(Data excerpts)
::::::::::
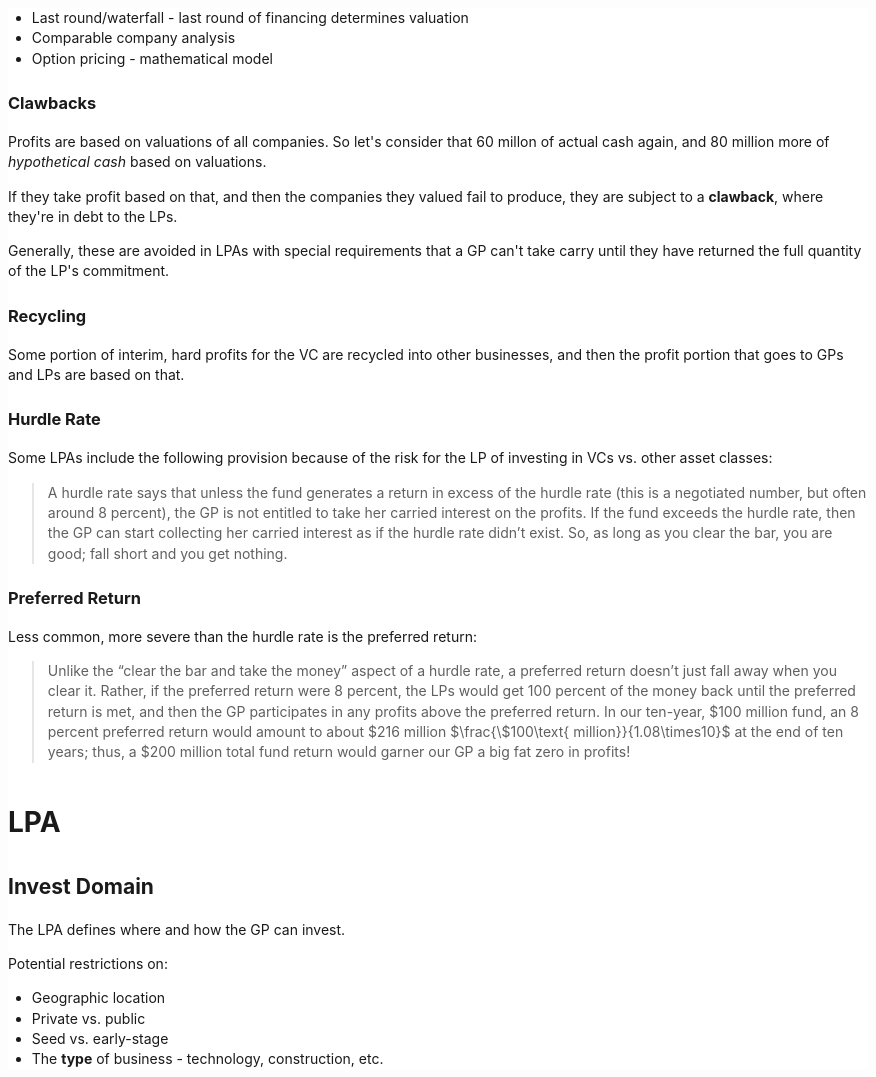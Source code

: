* Last round/waterfall - last round of financing determines valuation 
* Comparable company analysis 
* Option pricing - mathematical model 

### Clawbacks 

Profits are based on valuations of all companies.  So let's consider that 60 millon of actual cash again, and 80 million more of *hypothetical cash* based on valuations.  

If they take profit based on that, and then the companies they valued fail to produce, they are subject to a **clawback**, where they're in debt to the LPs.  

Generally, these are avoided in LPAs with special requirements that a GP can't take carry until they have returned the full quantity of the LP's commitment.

### Recycling 

Some portion of interim, hard profits for the VC are recycled into other businesses, and then the profit portion that goes to GPs and LPs are based on that. 

### Hurdle Rate

Some LPAs include the following provision because of the risk for the LP of investing in VCs vs. other asset classes: 

> A hurdle rate says that unless the fund generates a return in excess of the hurdle rate (this is a negotiated number, but often around 8 percent), the GP is not entitled to take her carried interest on the profits. If the fund exceeds the hurdle rate, then the GP can start collecting her carried interest as if the hurdle rate didn’t exist. So, as long as you clear the bar, you are good; fall short and you get nothing.

### Preferred Return 

Less common, more severe than the hurdle rate is the preferred return: 

> Unlike the “clear the bar and take the money” aspect of a hurdle rate, a preferred return doesn’t just fall away when you clear it. Rather, if the preferred return were 8 percent, the LPs would get 100 percent of the money back until the preferred return is met, and then the GP participates in any profits above the preferred return. In our ten-year, \$100 million fund, an 8 percent preferred return would amount to about \$216 million $\frac{\$100\text{ million}}{1.08\times10}$ at the end of ten years; thus, a $200 million total fund return would garner our GP a big fat zero in profits!

# LPA 

## Invest Domain 

The LPA defines where and how the GP can invest.  

Potential restrictions on:

* Geographic location
* Private vs. public 
* Seed vs. early-stage 
* The **type** of business - technology, construction, etc.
::::::::::
[WHAT YOU SHOULD DO]
Copy whichever lines above contain the string "based".

[ANSWER TO THE EXERCISE]
Profits are based on valuations of all companies.  So let's consider that 60 millon of actual cash again, and 80 million more of *hypothetical cash* based on valuations.  
If they take profit based on that, and then the companies they valued fail to produce, they are subject to a **clawback**, where they're in debt to the LPs.  
Some portion of interim, hard profits for the VC are recycled into other businesses, and then the profit portion that goes to GPs and LPs are based on that. 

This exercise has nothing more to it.